Daha neler demiyordu ki Emin Amca;

"Ben Ona hizmet edeceğim. Niye? O benim canım. O benim parçam. Ben onu hiç kimseye koklatmam. Kimseye de laf söyletmem.

Hiçbir şeyden korkum yok. Sadece, Allah'a iman ile gidememe korkum var.

Ölüm var, ölüm. Aldanma dünyanın malına melaline. En büyük zenginlik kanaat.

Ben maaş para filan istemiyorum. Devletime gitsin, devletim zengin olsun, devletim gavura el açmasın.

Benim şurda 500 milyar param olsa ne olacak. Paranın ne kıymeti var? Parayı ne yapayım ben.  Para nedir, Allah bir rızık veriyor, yiyoruz. Acından ölen var mı? Allah, yarattığının rızkını vermeye kefil. Allah hayırlısını versin."

Haber bittiğinde, ne eşimde ne de bende yemek yiyecek hal kalmamıştı.

İkimizin de gözleri dolmuş, önümüzde duran türlü türlü yiyeceklere bakıp kendimizden utanmıştık.

Aslında, utanması gereken başkalarının da var olduğunu konuştuk eşimle;

Halleri vakitleri yerinde olduğu halde, hasta ya da yaşlı anne ve babalarına baktıkları gerekçesiyle, türlü dalaverelerle devletten para koparmanın peşinde koşanları konuştuk...

Dağ başındaki çorak tarlalarını tarımsal arazi olarak kaydettirip, devletten haksız yere dönüm başına para alanları konuştuk...

Devletten hayvancılığa destek parası alabilmek için, köydeki hayvanları ahır ahır dolaştıranları konuştuk...

Eli kolu tutarken, hile ve hurda ile işgörmezlik raporu ayarlayıp devletten maaş alanları konuştuk...

Bir onları düşündük, bir de engelli oğlunu doğumundan itibaren kendi imkanları ile bakan Emin Amcayı düşündük.

Sonunda da, Emin Amca gibi kanaat sahiplerinin sayılarının artması için Allah'a dua ettik.

Aslında, pek tabi ki insanoğlunun fıtratında hep daha iyisini istemek vardır.

Bir türlü bitmek bilmeyen bu isteklerin biri karşılandığında, yerini bir başka istek doldurur.

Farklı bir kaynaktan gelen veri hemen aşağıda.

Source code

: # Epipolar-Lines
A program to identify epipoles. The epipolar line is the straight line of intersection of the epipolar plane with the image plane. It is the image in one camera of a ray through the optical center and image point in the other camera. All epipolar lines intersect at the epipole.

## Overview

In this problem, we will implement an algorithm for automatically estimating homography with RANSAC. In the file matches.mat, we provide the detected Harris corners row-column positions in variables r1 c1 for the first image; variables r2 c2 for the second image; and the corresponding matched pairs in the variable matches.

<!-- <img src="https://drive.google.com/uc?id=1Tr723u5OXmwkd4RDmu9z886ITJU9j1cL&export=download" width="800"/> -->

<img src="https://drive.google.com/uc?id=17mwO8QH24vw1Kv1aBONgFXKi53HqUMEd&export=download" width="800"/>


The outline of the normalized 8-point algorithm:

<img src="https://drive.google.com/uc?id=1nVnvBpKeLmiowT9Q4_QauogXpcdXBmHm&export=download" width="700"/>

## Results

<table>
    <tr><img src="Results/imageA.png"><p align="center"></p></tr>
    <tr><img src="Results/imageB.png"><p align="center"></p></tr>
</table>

Yiyen daha da yemek, seven daha da sevmek, yükselen daha da yukarılara çıkmak ve kazanan kazancını durmadan katlamak ister.

Oysa, gözümüzün doyduğunu zannederken ruhumuz aç kalır. Sonunda da, tatminsiz ve yetinmeyi bilmeyen insanlar haline geliriz. Durumumuzu gizlemek için de, adına "mutsuzluk" deriz.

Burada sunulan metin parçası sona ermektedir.